Belki de abartıyordu. Burası korkunç derecede kirliydi, yerler kullanılmış uyuşturucu malzemeleri, kullanılmış prezervatifler ve hatta mermi kovanlarıyla doluydu ama Rust Town kadar kötü değildi. Ryan çöp kutularını karıştıran vahşi köpekler görmemişti ve insanlar kuzey mahallelerini karakterize eden paranoya duygusu olmadan etrafta dolaşıyorlardı. Burası bir çöplüktü ama birileri düzeni sağlıyordu.
Ryan Plymouth Fury'yi, duvar boyaları dökülmüş ve neon tabelası titreyen, pek de davetkâr olmayan bir motelin otoparkına park etti. Kurye yakınlarda bir havuzun kalıntılarını fark etti, çoktan kurumuştu. Birinci katta bulunan odalardan sadece birinin ışıkları yanıyordu.
Kapıdaki nöbetçi iptal edilmişti. En azından bu onun şüphelerini doğruluyordu.
"Burada," dedi Ryan, gizemli arayanın gönderdiği adresi kontrol ederek.
"Ben... Ben burayı biliyorum," dedi Len endişeyle kaşlarını çatarak. "Buraya Deadland Motel diyorlar."
"Evet, bana da oldukça ölü görünüyor."
"Riri," dedi ona endişeyle bakarak. "Oraya böyle diyorlar çünkü... çünkü orada pek çok insan kayboluyor."
Bu onu şaşırtmamıştı. Burası Augustus Dağı'na yakındı ve Özel Güvenlik'in müdahale etmeyeceği kadar izole bir yerdi. Onu şaşırtan şey, Shortie'nin çocukları su altındaki sığınağına tahliye ettikten sonra onunla gelmekte ısrar etmesiydi. Bu onun kalbini ısıtmıştı. "Beni öldürmek isteselerdi, bana davetiye göndermezlerdi."
"Bunu yapmak istediğine emin misin?"
Ryan Cancel'a baktı. Ortağına gülümsemeden önce, "Emin olmanın tek yolu bu," diye cevap verdi. "Ve sen benim desteğim olduğun için korkacak bir şeyim yok."
"Bu konuda şaka yapma lütfen."
"Evet, ama itiraf etmeliyim ki," dedi maskesinin altından gülümseyerek, "arkamı kollayan birinin olması güzel."
"Evet... Ben de öyle hissediyorum." Gözlerini kaçırdı. "Lütfen dikkatli ol, tamam mı?"
"Yemin ederim."
Ryan bu duygusal sözlerin ardından arabadan indi, motelin birinci katına çıkan merdivenleri tırmandı ve Cancel'a doğru ilerledi.
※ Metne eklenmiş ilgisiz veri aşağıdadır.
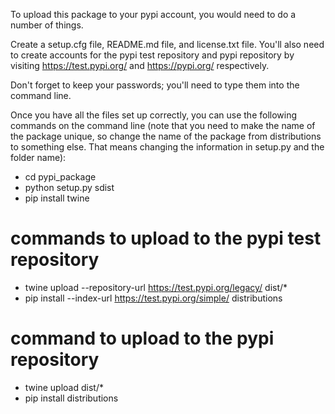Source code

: To upload this package to your pypi account, you would need to do a number of things.

Create a setup.cfg file, README.md file, and license.txt file. You'll also need to create accounts for the pypi test repository and pypi repository by visiting https://test.pypi.org/ and https://pypi.org/ respectively. 

Don't forget to keep your passwords; you'll need to type them into the command line.

Once you have all the files set up correctly, you can use the following commands on the command line (note that you need to make the name of the package unique, so change the name of the package from distributions to something else. That means changing the information in setup.py and the folder name):

+ cd pypi_package
+ python setup.py sdist
+ pip install twine

# commands to upload to the pypi test repository
+ twine upload --repository-url https://test.pypi.org/legacy/ dist/*
+ pip install --index-url https://test.pypi.org/simple/ distributions

# command to upload to the pypi repository
+ twine upload dist/*
+ pip install distributions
Zaman yolcusu ona el sallayarak, "Merhaba Greta," dedi. "Mortimer yakınlarda mı?"
"Oh, merhaba!" diye cevap verdi, her zamanki gibi sevimli bir samimiyetle ona el sallayarak. "Bir köşede saklanıyor."
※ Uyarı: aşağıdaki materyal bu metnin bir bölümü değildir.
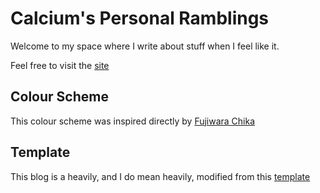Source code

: # Calcium's Personal Ramblings

Welcome to my space where I write about stuff when I feel like it. 

Feel free to visit the [site](https://calcium.netlify.app/)


## Colour Scheme

This colour scheme was inspired directly by [Fujiwara Chika](https://kaguyasama-wa-kokurasetai.fandom.com/wiki/Chika_Fujiwara)

## Template

This blog is a heavily, and I do mean heavily, modified from this [template](https://github.com/timlrx/tailwind-nextjs-starter-blog)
"Judas," diye cevap verdi Mortimer'ın sesi, ama Ryan sesin duvardan mı yoksa yerden mi geldiğinden emin değildi. "Yehuda!"
"Ama daha önce tanışmış mıydık?" Cancel, Ryan'a dostça bir ifadeyle sordu. Kurye, döngüler ne olursa olsun onun bu ifadeyi değiştirdiğini hiç görmemişti. "Maskeleri ve yüzleri her zaman hatırlarım."
"Eh, henüz beni öldürmeye çalışmadın," diye şaka yaptı Ryan.
"Oh, iyi, seni kaçırmış olsaydım kendimi kötü hissederdim!"
"Ama eğer beni öldürmek için geldiysen, bir motelden daha onurlu bir yer seçebilir miyiz?" Ryan kuzeyi işaret ederek sordu. "Sanırım iki sokak ötede umumi tuvaletler var."
Greta kapıyı göstererek, "Sorun değil, güvenlik için buradayız," diye onu rahatlattı. "Biri sizinle görüşmek istiyor."
Tahmin ettiği gibi. Ryan kendisini bekleyen endişeli Len'e son bir kez bakarak yatak odasının kapısını açtı ve içeri girdi.
Ġçerisi dıĢarıdan çok daha rahat ve büyük görünüyordu. Aslında oldukça normal bir odaydı, kral boy bir yatak ve çeşitli eşyalar vardı, ancak Ryan mavi duvar boyasına bakmaktan kendini alamadı. Birisi kahve fincanları, satranç tahtası ve hatta kurabiyelerle dolu bir yemek masası hazırlamıştı.
Ev sahibi diğer tarafta oturmuş onu bekliyordu.
"Geldiğin için teşekkürler Quicksave," dedi Livia Augusti kapıyı arkasından kapatırken. "Yoksa sana Ryan mı demeliyim?"
Ryan kaşlarını çattı, biraz kafası karışmıştı. "Bilmiyor musun?"
"Pek sayılmaz," diye itiraf etti mafya prensesi. "Ama bu ilk karşılaşmamız değil, değil mi? Sen zamanı geri çevirmeden önce ben sana nasıl sesleniyordum?"
Biliyordu.
Lanet olsun, biliyordu ve Cancel üç metre ötedeydi. "Bana Ryan dedin," diye cevap verdi, korkusunu belli etmemeye çalışarak. "Öylesine tanışmıştık."
"Düşündüğüm gibi," diye cevap verdi, yüzü düşünceli. "Portakal kümeste... Bu cümlenin anlamı konusunda kafam karışmıştı ama şimdi anlıyorum. Şişedeki bir mesajdı. Doğru kişiye ulaşmasını umarak denize atılmış bir imdat sinyali."
Augusti prensesi Ryan'a bir fincan kahve doldurdu ve onu oturmaya davet etti.
Livia gülümseyerek, "Şişen bana ulaştı," dedi. "Hadi birlikte açalım."